Burnt Offerings(54)

I got to my feet. "How you doing, Jason?"

"I'm okay," he said.

Yvette jerked the leash tighter, so he couldn't talk. I realized that the inside of the collar had metal spikes on it, a choke collar. Great.

"He is my wolf, Yvette. Mine to protect. You cannot have him," Jean-Claude said.

"I have already had him," she said. "But I will have him again. I have not hurt him yet. The bruises are not my doing. He got that in defense of this place. In defense of you. Ask him yourself." She eased the collar, and then the leash itself.

Jason took a long breath and looked at us.

"Did she hurt you?" Jean-Claude asked.

"No," he said.

"You have shown great restraint," Jean-Claude said to Yvette. "Or have your tastes changed since last we embraced?"

She laughed. "Oh, no, my tastes are the same as they always were. I will torment him now in front of you and you will be powerless to stop me. This way I torment several people for the price of one." She smiled. She looked better than she had at the restaurant. Not quite so pale.

"Who'd you feed off of?" I asked.

Her eyes flicked to me. "You'll see soon enough." She turned her attention to Warrick. He didn't exactly cringe, but he seemed suddenly smaller, less shining. "Warrick, you failed me."

Warrick stood against the wall, Damian's sword still in his hand. "I did not mean to hurt him, mistress."

"Oh, I don't mean that. You guarded them while they brought him back."

"You said I would be punished if he died."

"So I did, but would you really have used that great sword on me?"
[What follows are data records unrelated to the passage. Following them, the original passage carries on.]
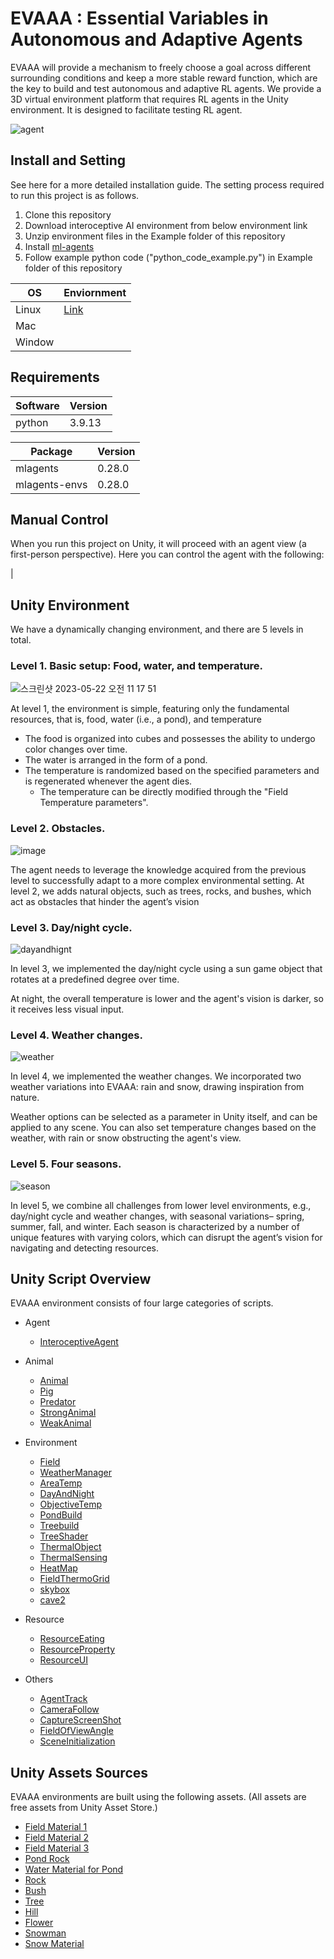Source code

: # EVAAA : Essential Variables in Autonomous and Adaptive Agents

EVAAA will provide a mechanism to freely choose a goal across different surrounding conditions and keep a more stable reward function, which are the key to build and test autonomous and adaptive RL agents. We provide a 3D virtual environment platform that requires RL agents in the Unity environment. It is designed to facilitate testing RL agent.

![agent](https://github.com/cocoanlab/interoceptive-ai-env/assets/119106107/3ad778d8-38cd-4cb1-843b-9fa58947d6e3)

## Install and Setting
See here for a more detailed installation guide.
The setting process required to run this project is as follows.

1. Clone this repository
2. Download interoceptive AI environment from below environment link
3. Unzip environment files in the Example folder of this repository
4. Install [ml-agents](https://github.com/Unity-Technologies/ml-agents)
5. Follow example python code ("python_code_example.py") in Example folder of this repository

| OS     | Enviornment                                                                                  |
| ------ | -------------------------------------------------------------------------------------------- |
| Linux  | [Link](https://drive.google.com/drive/folders/1OnsRKaeks3kpiVeBAEh47NpcbOHIqfW2?usp=sharing) |
| Mac    |                                                                                              |
| Window |                                                                                              |

## Requirements
| Software | Version |
| -------- | ------- |
| python   | 3.9.13  |

| Package       | Version |
| ------------- | ------- |
| mlagents      | 0.28.0  |
| mlagents-envs | 0.28.0  |



<!-- ### Detailed Installation Guide
This is a more detailed step-by-step installation guide for EVAAA, written for users who don't have lots of experience with python dependencies, Github repositories, and/or Unity -- or in case you run into trouble with the installation.
Here we provide instructions for the installation required for the project. Make sure to follow all the necessary commands, configurations, and any additional setup required.

### Step 1. Clone EVAAA Repository
Here we provide the command to clone the main repository from GitHub to the local machine. We recommend creating a ‘root’ folder so that you can also keep your own training scripts, a Python virtual environment, and any other external EVAAA-related work in the same location.
Cloning this repository can be done either by:
- Downloading the .zip directly and extracting it into your 'root' folder
- Cloning using GitHub's command line interface

### Step 2. Install Dependencies
To run the project after replicating the repo, you must download the necessary packages in the following ways. You can install these via pip or conda, with or without a virtual environment created -- if you're more familiar with a particular method here it's probably best to stick to it.
In EVAAA, the implementation of environment and agent on Unity is based on C# and training is based on python. The way to download and set the packages needed are written at the below.

a. Python
따로 설치해야 할 python version이 존재하는지
- Download
b. Visual Studio Code
c. Unity

### Step 3. Download environment

### Step 4. Open at Unity Hub
Editor version: 2021.3.1f1
After all the packages are ready, then you can run EVAAA project at Unity.  -->


## Manual Control 
When you run this project on Unity, it will proceed with an agent view (a first-person perspective). Here you can control the agent with the following:
<!-- 

If you launch the environment directly from the executable or through the `play.py` script it will launch in player mode. Here you can control the agent with the following:

| Keyboard Key | Action               |
| ------------ | -------------------- |
| W            | move agent forwards  |
| S            | move agent backwards |
| A            | turn agent left      |
| D            | turn agent right     |
| C            | switch camera        |
| R            | reset environment    | --> |

## Unity Environment
We have a dynamically changing environment, and there are 5 levels in total. 

### Level 1. Basic setup: Food, water, and temperature.
![스크린샷 2023-05-22 오전 11 17 51](https://github.com/cocoanlab/interoceptive-ai-env/assets/119106107/bf056b30-339c-4064-bd7d-96968b743c62)

At level 1, the environment is simple, featuring only the fundamental resources, that is, food, water (i.e., a pond), and temperature
- The food is organized into cubes and possesses the ability to undergo color changes over time.
- The water is arranged in the form of a pond. 
- The temperature is randomized based on the specified parameters and is regenerated whenever the agent dies.
  - The temperature can be directly modified through the "Field Temperature parameters".


### Level 2. Obstacles.
![image](https://github.com/cocoanlab/interoceptive-ai-env/assets/119106107/befa3f25-bf09-4179-a678-7b8f30df8d82)

The agent needs to leverage the knowledge acquired from the previous level to successfully adapt to a more complex environmental setting. 
At level 2, we adds natural objects, such as trees, rocks, and bushes, which act as obstacles that hinder the agent’s vision

### Level 3. Day/night cycle.
![dayandhignt](https://github.com/cocoanlab/interoceptive-ai-env/assets/119106107/f41d31a3-2180-437d-9c29-478a4e5c6b37)

In level 3, we implemented the day/night cycle using a sun game object that rotates at a predefined degree over time.

At night, the overall temperature is lower and the agent's vision is darker, so it receives less visual input. 

### Level 4. Weather changes.
![weather](https://github.com/cocoanlab/interoceptive-ai-env/assets/119106107/1bd12896-3bbe-4b4b-ad54-0ebe251f26e3)

In level 4, we implemented the weather changes. We incorporated two weather variations into EVAAA: rain and snow, drawing inspiration from nature.

Weather options can be selected as a parameter in Unity itself, and can be applied to any scene. 
You can also set temperature changes based on the weather, with rain or snow obstructing the agent's view. 

### Level 5. Four seasons.
![season](https://github.com/cocoanlab/interoceptive-ai-env/assets/119106107/d3bff940-96c9-4ce6-ad04-e5858dd7a95d)

In level 5, we combine all challenges from lower level environments, e.g., day/night cycle and weather changes, with seasonal variations– spring, summer, fall, and winter.
Each season is characterized by a number of unique features with varying colors, which can disrupt the agent’s vision for navigating and detecting resources.

## Unity Script Overview

EVAAA environment consists of four large categories of scripts.

+ Agent
    + [InteroceptiveAgent](https://github.com/cocoanlab/interoceptive-ai-env/blob/2dfe4d8842bde685f6d2fea5f07070c5c37aada1/Assets/Scripts/InteroceptiveAgent.cs)
	
+ Animal
    + [Animal](https://github.com/cocoanlab/interoceptive-ai-env/blob/r0.12.3/Assets/Scripts/Animal.cs)
    + [Pig](https://github.com/cocoanlab/interoceptive-ai-env/blob/r0.12.3/Assets/Scripts/Pig.cs)
    + [Predator](https://github.com/cocoanlab/interoceptive-ai-env/blob/r0.12.3/Assets/Scripts/Predator.cs)
    + [StrongAnimal](https://github.com/cocoanlab/interoceptive-ai-env/blob/r0.12.3/Assets/Scripts/StrongAnimal.cs)
    + [WeakAnimal](https://github.com/cocoanlab/interoceptive-ai-env/blob/r0.12.3/Assets/Scripts/WeakAnimal.cs)
	
+ Environment
    + [Field](https://github.com/cocoanlab/interoceptive-ai-env/blob/r0.12.3/Assets/Scripts/Field.cs)
    + [WeatherManager](https://github.com/cocoanlab/interoceptive-ai-env/blob/r0.12.3/Assets/Scripts/WeatherManager.cs)
    + [AreaTemp](https://github.com/cocoanlab/interoceptive-ai-env/blob/r0.12.3/Assets/Scripts/AreaTemp.cs)
    + [DayAndNight](https://github.com/cocoanlab/interoceptive-ai-env/blob/r0.12.3/Assets/Scripts/DayAndNight.cs)
    + [ObjectiveTemp](https://github.com/cocoanlab/interoceptive-ai-env/blob/r0.12.3/Assets/Scripts/ObjectTemp.cs)
    + [PondBuild](https://github.com/cocoanlab/interoceptive-ai-env/blob/r0.12.3/Assets/Scripts/PondBuild.cs)
    + [Treebuild](https://github.com/cocoanlab/interoceptive-ai-env/blob/r0.12.3/Assets/Scripts/TreeBuild.cs)
    + [TreeShader](https://github.com/cocoanlab/interoceptive-ai-env/blob/r0.12.3/Assets/Scripts/TreeShader.cs)
    + [ThermalObject](https://github.com/cocoanlab/interoceptive-ai-env/blob/r0.12.3/Assets/Scripts/ThermalObject.cs)
    + [ThermalSensing](https://github.com/cocoanlab/interoceptive-ai-env/blob/r0.12.3/Assets/Scripts/ThermalSensing.cs)
    + [HeatMap](https://github.com/cocoanlab/interoceptive-ai-env/blob/r0.12.3/Assets/Scripts/HeatMap.cs)
    + [FieldThermoGrid](https://github.com/cocoanlab/interoceptive-ai-env/blob/r0.12.3/Assets/Scripts/FieldThermoGrid.cs)
    + [skybox](https://github.com/cocoanlab/interoceptive-ai-env/blob/r0.12.3/Assets/Scripts/skybox.cs)
    + [cave2](https://github.com/cocoanlab/interoceptive-ai-env/blob/r0.12.3/Assets/Scripts/cave2.cs)
	
+ Resource
    + [ResourceEating](https://github.com/cocoanlab/interoceptive-ai-env/blob/r0.12.3/Assets/Scripts/ResourceEating.cs)
    + [ResourceProperty](https://github.com/cocoanlab/interoceptive-ai-env/blob/r0.12.3/Assets/Scripts/ResourceProperty.cs)
    + [ResourceUI](https://github.com/cocoanlab/interoceptive-ai-env/blob/r0.12.3/Assets/Scripts/ResourceUI.cs)
	
+ Others
    + [AgentTrack](https://github.com/cocoanlab/interoceptive-ai-env/blob/r0.12.3/Assets/Scripts/AgentTrack.cs)
    + [CameraFollow](https://github.com/cocoanlab/interoceptive-ai-env/blob/r0.12.3/Assets/Scripts/CameraFollow.cs)
    + [CaptureScreenShot](https://github.com/cocoanlab/interoceptive-ai-env/blob/r0.12.3/Assets/Scripts/CaptureScreenShot.cs)
    + [FieldOfViewAngle](https://github.com/cocoanlab/interoceptive-ai-env/blob/r0.12.3/Assets/Scripts/FieldOfViewAngle.cs)
    + [SceneInitialization](https://github.com/cocoanlab/interoceptive-ai-env/blob/r0.12.3/Assets/Scripts/SceneInitialization.cs)


## Unity Assets Sources

EVAAA environments are built using the following assets. (All assets are free assets from Unity Asset Store.)

+ [Field Material 1](https://assetstore.unity.com/packages/3d/environments/landscapes/mountain-terrain-rock-tree-97905)
+ [Field Material 2](https://assetstore.unity.com/packages/2d/textures-materials/floors/yughues-free-ground-materials-13001#content)
+ [Field Material 3](https://assetstore.unity.com/packages/2d/textures-materials/nature/snow-cliff-materials-137086#content)
+ [Pond Rock](https://assetstore.unity.com/packages/3d/props/exterior/rock-and-boulders-2-6947#content)
+ [Water Material for Pond](https://assetstore.unity.com/packages/2d/textures-materials/water/stylize-water-texture-153577#content)
+ [Rock](https://assetstore.unity.com/packages/3d/environments/landscapes/rocky-hills-environment-light-pack-89939#content)
+ [Bush](https://assetstore.unity.com/packages/3d/vegetation/plants/yughues-free-bushes-13168#content)
+ [Tree](https://assetstore.unity.com/packages/3d/vegetation/trees/2022-pbr-xfrogplants-sampler-229007#content)
+ [Hill](https://assetstore.unity.com/packages/3d/environments/landscapes/autumn-mountain-52251#content)
+ [Flower](https://assetstore.unity.com/packages/3d/environments/fantasy-landscape-103573#content)
+ [Snowman](https://assetstore.unity.com/packages/3d/props/free-snowman-105123#content)
+ [Snow Material](https://assetstore.unity.com/packages/2d/textures-materials/water/stylize-snow-texture-153579#content)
He dropped to his knees. "No, mistress."

"Then how could you guard them?"

Warrick shook his head. "I did not think . . ."

"You never do." She pulled Jason in against her legs, cradling his face against her thigh. "Watch, Jason, watch and see what I do to bad little boys."

Warrick got to his feet, putting his back to the wall. He dropped the sword, clattering on the stones. "Please, mistress, please do not do this."

Yvette took in a deep breath, head back, eyes closed, caressing Jason's face. She was anticipating.

"What's she going to do?" I asked.

"Watch" was all Jean-Claude would say.

Warrick was kneeling close enough for me to touch. Whatever was about to happen, we were going to have a ringside seat. Which was the point, I suppose.

Warrick stared at the far wall, past us, ignoring us as much as he could. A white film spread across his pale blue eyes, until they were cloudy, blind. If I hadn't been standing within arm's reach, it would have been too subtle to see.

His eyes collapsed inward, crumbling with rot. His face was still perfect, strong, heroic, like an engraving of St. George, but his eyes were empty, rotting holes. Thick greenish pus trailed down his cheeks, like thick tears.

"Is she doing that to him?" I asked.

"Yes," Jean-Claude said, almost too soft to hear.

Warrick made a small sound low in his throat. Black fluid burst from his mouth, pouring down his lips. He tried to scream, and all that came out was a deep, choking gurgle. He fell forward onto hands and knees. The pus-filled liquid poured from his mouth, eyes, ears. It flowed in a puddle of liquid thicker than blood.